EO college repository regarding the analysis of bush encroachment pattern in the South African savanna as part of the SALDi project.

Introduction

This tutorial aims to map the extent of Slangbos in highly dynamic open rangeland in vicinity to Thaba Nchu/Free State/SA by exploiting the dense ESA Copernicus Sentinel-1 (SAR, C-Band) and Sentinel-2 (multispectral) time series from 2015 to 2017.

By introducting the R-based machine learning (ML) framework mlr³ (Lang et al. 2019), the participant learns how the use the API to a variety of ML algorithms in the context of earth observation problems. The goals of this tutorial are:

  1. Understand the problem of invasive species in savanna ecosystems
  2. Get in touch with machine learning for Earth observation data
  3. Understand the dimensionality of spatio-temporal data
  4. Finally, conduct classification model for Slangbos encroachment mapping

Outline:

  1. Slangbos encroachment problem
  2. MLR3 framework presentation
  3. Hands-on tutorial on using time series for mapping of invasive species

1. Slangbos encroachment problem

The endemic South African asteracea shrub Seriphium plumosum L (Slangbos) is increasingly invasive in grassvelds, with high dispersal rates in the provinces of Free State. Increasing woody cover and overgrazing in semi-arid ecosystems are known to be the major factors driving land degradation. Monitoring of the extent of shrubs are therefore essential for assessing landscape scale changes of the grassland biome and are key for management practises.

drawing

(Avenant, 2015)

For the aerial perspective, shrubs clearly delineate from bare soil in the cold and dry winter months (Apr - September, left), while optical differences decrease in summer (October-March, right)

drawing

(NGI, 2019)


Rapid land cover change dynamics, September acquisitons (2016-2021) (PlanetScope RGB greyscaled):

drawing

(Altered PlanetScope Data, Planet Team 2021-)

2. MLR3 framework

  • Basic knowledge of statistical programming are useful

  • Successor of mlr, mlr³ CRAN release July 2019.

  • Quick prototyping with one-liner code examples

    • Framework for machine learning tasks
    • Types: Classification, regression, survival analysis, …
    • R software
    • Interface to existing “learners”, e.g. random forest (ranger) or SVM (e1071)
    • Tuning, feature selection, benchmarking, parallelisation
  • mlr3 repositorium

  • Basics

  • Quick Start

  • Further reading, introduction and examples can be found in the book project

3. Hands-on Tutorial

Software prerequisites:

  • R (4.1.2, released: 2021-11-01)
  • IDE (e.g. R-Studio, PyCharm)
  • QGIS (optional)
  • R-packages: tidyverse, data.table, terra, sf, mlr3, mlr3spatiotempcv, mlr3learners, mlr3filters, mlr3viz), etc. The full dependencies are introduced in the coarse.

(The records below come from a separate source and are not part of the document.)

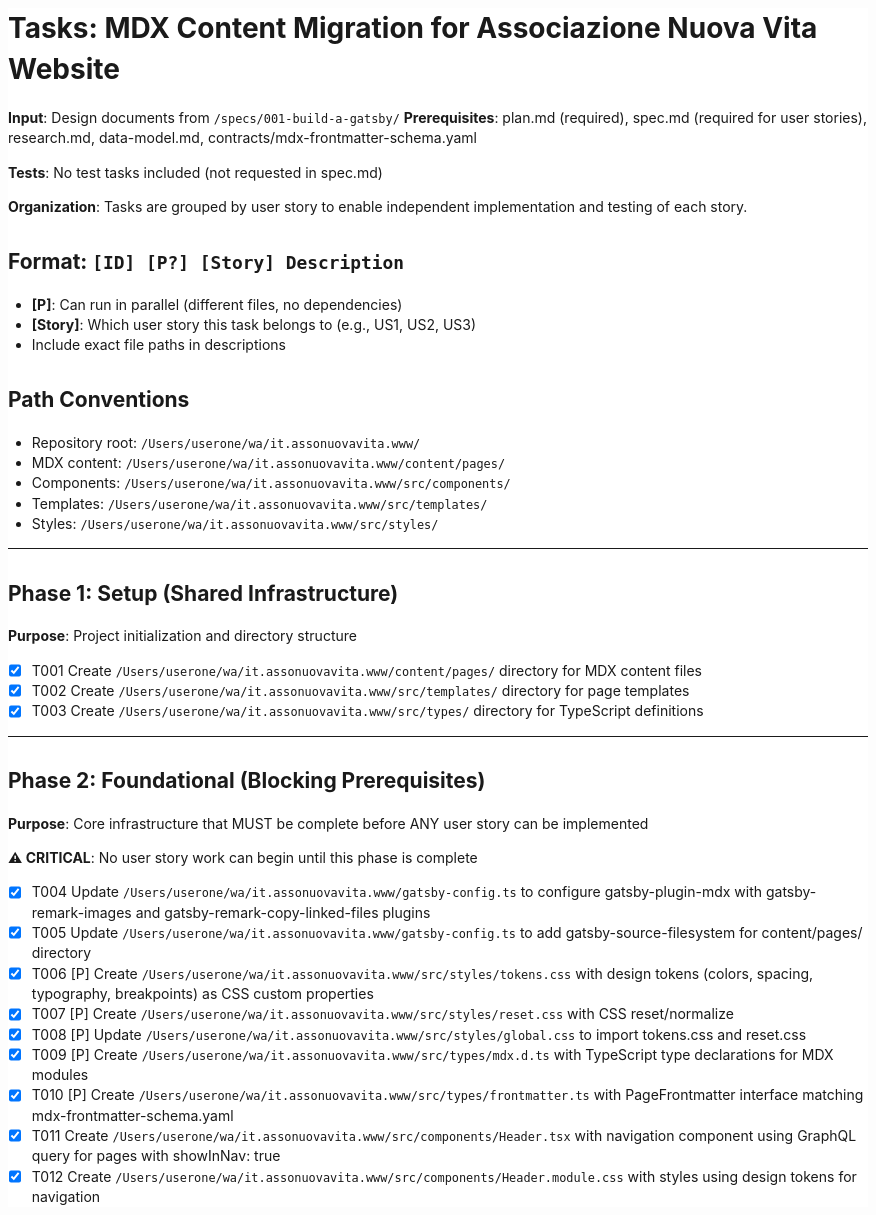 # Tasks: MDX Content Migration for Associazione Nuova Vita Website

**Input**: Design documents from `/specs/001-build-a-gatsby/`
**Prerequisites**: plan.md (required), spec.md (required for user stories), research.md, data-model.md, contracts/mdx-frontmatter-schema.yaml

**Tests**: No test tasks included (not requested in spec.md)

**Organization**: Tasks are grouped by user story to enable independent implementation and testing of each story.

## Format: `[ID] [P?] [Story] Description`
- **[P]**: Can run in parallel (different files, no dependencies)
- **[Story]**: Which user story this task belongs to (e.g., US1, US2, US3)
- Include exact file paths in descriptions

## Path Conventions
- Repository root: `/Users/userone/wa/it.assonuovavita.www/`
- MDX content: `/Users/userone/wa/it.assonuovavita.www/content/pages/`
- Components: `/Users/userone/wa/it.assonuovavita.www/src/components/`
- Templates: `/Users/userone/wa/it.assonuovavita.www/src/templates/`
- Styles: `/Users/userone/wa/it.assonuovavita.www/src/styles/`

---

## Phase 1: Setup (Shared Infrastructure)

**Purpose**: Project initialization and directory structure

- [X] T001 Create `/Users/userone/wa/it.assonuovavita.www/content/pages/` directory for MDX content files
- [X] T002 Create `/Users/userone/wa/it.assonuovavita.www/src/templates/` directory for page templates
- [X] T003 Create `/Users/userone/wa/it.assonuovavita.www/src/types/` directory for TypeScript definitions

---

## Phase 2: Foundational (Blocking Prerequisites)

**Purpose**: Core infrastructure that MUST be complete before ANY user story can be implemented

**⚠️ CRITICAL**: No user story work can begin until this phase is complete

- [X] T004 Update `/Users/userone/wa/it.assonuovavita.www/gatsby-config.ts` to configure gatsby-plugin-mdx with gatsby-remark-images and gatsby-remark-copy-linked-files plugins
- [X] T005 Update `/Users/userone/wa/it.assonuovavita.www/gatsby-config.ts` to add gatsby-source-filesystem for content/pages/ directory
- [X] T006 [P] Create `/Users/userone/wa/it.assonuovavita.www/src/styles/tokens.css` with design tokens (colors, spacing, typography, breakpoints) as CSS custom properties
- [X] T007 [P] Create `/Users/userone/wa/it.assonuovavita.www/src/styles/reset.css` with CSS reset/normalize
- [X] T008 [P] Update `/Users/userone/wa/it.assonuovavita.www/src/styles/global.css` to import tokens.css and reset.css
- [X] T009 [P] Create `/Users/userone/wa/it.assonuovavita.www/src/types/mdx.d.ts` with TypeScript type declarations for MDX modules
- [X] T010 [P] Create `/Users/userone/wa/it.assonuovavita.www/src/types/frontmatter.ts` with PageFrontmatter interface matching mdx-frontmatter-schema.yaml
- [X] T011 Create `/Users/userone/wa/it.assonuovavita.www/src/components/Header.tsx` with navigation component using GraphQL query for pages with showInNav: true
- [X] T012 Create `/Users/userone/wa/it.assonuovavita.www/src/components/Header.module.css` with styles using design tokens for navigation
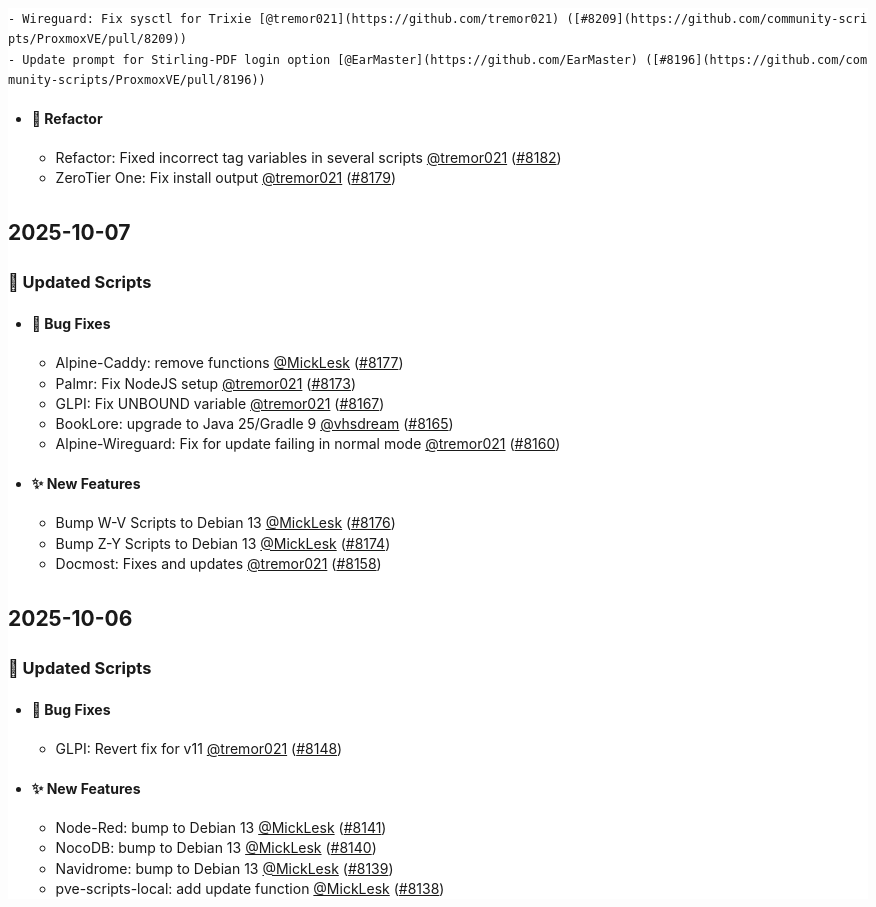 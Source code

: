     - Wireguard: Fix sysctl for Trixie [@tremor021](https://github.com/tremor021) ([#8209](https://github.com/community-scripts/ProxmoxVE/pull/8209))
    - Update prompt for Stirling-PDF login option [@EarMaster](https://github.com/EarMaster) ([#8196](https://github.com/community-scripts/ProxmoxVE/pull/8196))

  - #### 🔧 Refactor

    - Refactor: Fixed incorrect tag variables in several scripts [@tremor021](https://github.com/tremor021) ([#8182](https://github.com/community-scripts/ProxmoxVE/pull/8182))
    - ZeroTier One: Fix install output [@tremor021](https://github.com/tremor021) ([#8179](https://github.com/community-scripts/ProxmoxVE/pull/8179))

## 2025-10-07

### 🚀 Updated Scripts

  - #### 🐞 Bug Fixes

    - Alpine-Caddy: remove functions [@MickLesk](https://github.com/MickLesk) ([#8177](https://github.com/community-scripts/ProxmoxVE/pull/8177))
    - Palmr: Fix NodeJS setup [@tremor021](https://github.com/tremor021) ([#8173](https://github.com/community-scripts/ProxmoxVE/pull/8173))
    - GLPI: Fix UNBOUND variable [@tremor021](https://github.com/tremor021) ([#8167](https://github.com/community-scripts/ProxmoxVE/pull/8167))
    - BookLore: upgrade to Java 25/Gradle 9 [@vhsdream](https://github.com/vhsdream) ([#8165](https://github.com/community-scripts/ProxmoxVE/pull/8165))
    - Alpine-Wireguard: Fix for update failing in normal mode [@tremor021](https://github.com/tremor021) ([#8160](https://github.com/community-scripts/ProxmoxVE/pull/8160))

  - #### ✨ New Features

    - Bump W-V Scripts to Debian 13 [@MickLesk](https://github.com/MickLesk) ([#8176](https://github.com/community-scripts/ProxmoxVE/pull/8176))
    - Bump Z-Y Scripts to Debian 13 [@MickLesk](https://github.com/MickLesk) ([#8174](https://github.com/community-scripts/ProxmoxVE/pull/8174))
    - Docmost: Fixes and updates [@tremor021](https://github.com/tremor021) ([#8158](https://github.com/community-scripts/ProxmoxVE/pull/8158))

## 2025-10-06

### 🚀 Updated Scripts

  - #### 🐞 Bug Fixes

    - GLPI: Revert fix for v11 [@tremor021](https://github.com/tremor021) ([#8148](https://github.com/community-scripts/ProxmoxVE/pull/8148))

  - #### ✨ New Features

    - Node-Red: bump to Debian 13 [@MickLesk](https://github.com/MickLesk) ([#8141](https://github.com/community-scripts/ProxmoxVE/pull/8141))
    - NocoDB: bump to Debian 13 [@MickLesk](https://github.com/MickLesk) ([#8140](https://github.com/community-scripts/ProxmoxVE/pull/8140))
    - Navidrome: bump to Debian 13 [@MickLesk](https://github.com/MickLesk) ([#8139](https://github.com/community-scripts/ProxmoxVE/pull/8139))
    - pve-scripts-local: add update function [@MickLesk](https://github.com/MickLesk) ([#8138](https://github.com/community-scripts/ProxmoxVE/pull/8138))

For participants not familiar with vectorisation in R we recommend taking courses on R primers, especially on iteration with tidyverse.

There are several cheat-sheets out there. Check out with one on mlr³.

Goal of the coarse is to map bush encroachment from supervised remote sensing data using open source software only.

The following animation is the final product of the coarse:

drawing

From the animation we can clearly see slangbos control happening in the southern part of the scene from 2015 to 2016. However, from 2016-2017 shrub sprawled quickly in the northwestern part, highlighting the very dynamic expansion of the species.

drawing

References

Content by Konstantin Schellenberg, published Here (freely available).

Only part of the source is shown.